The reason behind the agency’s announcement is that CIC has confirmed that it has no current accreditation to test and certify operators to OSHA’s standards and requirements. CIC has stated though, that it hopes to obtain the required accreditation sometime over the next few months.
On the basis that CIC was previously accredited, OSHA has made it clear that it understands that some employers will have obtained operator certification through CIC in good faith. In such cases where this is found to be the case it will not cite the employer for violating the operator certification requirement. Also that such operator certifications can run their course. BUT it will not accept any such certifications issued after December 2nd of this year, regardless of any claims of good faith.
CIC which was established in 2007 has yet to issue a statement on this development.
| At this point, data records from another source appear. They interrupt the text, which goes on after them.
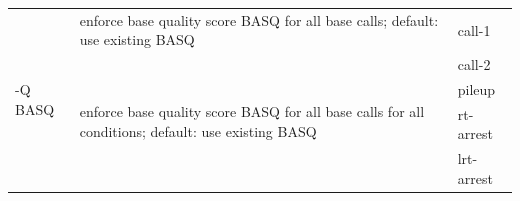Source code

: {\small
\begin{tabular}{@{}p{}p{}l@{}}
\multirow{5}{=}{-Q BASQ} & enforce base quality score BASQ for all base calls;
 default: use existing BASQ & call-1 \\
 & \multirow{4}{=}{enforce base quality score BASQ for all base calls for all conditions;
 default: use existing BASQ} & call-2 \\
 & & pileup \\
 & & rt-arrest \\
 & & lrt-arrest \\
\end{tabular}\\
}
The full text of the announcement from Scott Ketcham, a director from the Directorate of Construction is as follows :
SUBJECT: Temporary Enforcement Policy- Certification Issued by Crane Institute Certification
Subpart CC—Cranes and Derricks in Construction requires crane operators to be certified by a certification body “accredited by a nationally recognized accrediting agency.” 29 CFR 1926.1427(d). The Crane Institute Certification (CIC) had previously been accredited by an organization that appeared to meet that requirement. However, CIC has informed OSHA it is not currently accredited by a nationally recognized accrediting agency. CIC also stated that it expects to receive that accreditation within the next few months. Therefore, operator certifications currently being issued by CIC do not meet the requirements of OSHA’s standard.
Nevertheless, OSHA understands that CIC was previously accredited, and even after its accreditation lapsed, many employers may have acted in good faith by obtaining crane operator certifications from CIC that they believed would comply with OSHA’s requirements. The agency wishes to avoid unnecessary disruptions in the industry.
Temporary Enforcement Citation Policy
To eliminate construction industry confusion going forward, OSHA will consider whether crane operators acting in good faith obtained certifications issued by CIC prior to December 2, 2019 believing they met the requirements of the standard. Where such good faith is found, employers should not be cited for violating the operator certification requirement of 29 CFR 1926.1427(d). This policy will only apply until the expiration date listed on each certificate (that date cannot exceed the 5-year maximum specified in 29 CFR 1926.1427(d)(4)).
OSHA will not accept CIC certification (including recertification) issued on or after December 2, 2019, as evidence of compliance with OSHA’s operator certification requirements in 29 CFR 1926.1427. Please contact the Directorate of Construction if there are any questions during compliance inspections about the validity of crane operator certifications issued by CIC. OSHA intends to revisit this policy when CIC produces evidence that it is accredited in accordance with the requirements found in 29 CFR 1926.1427(d).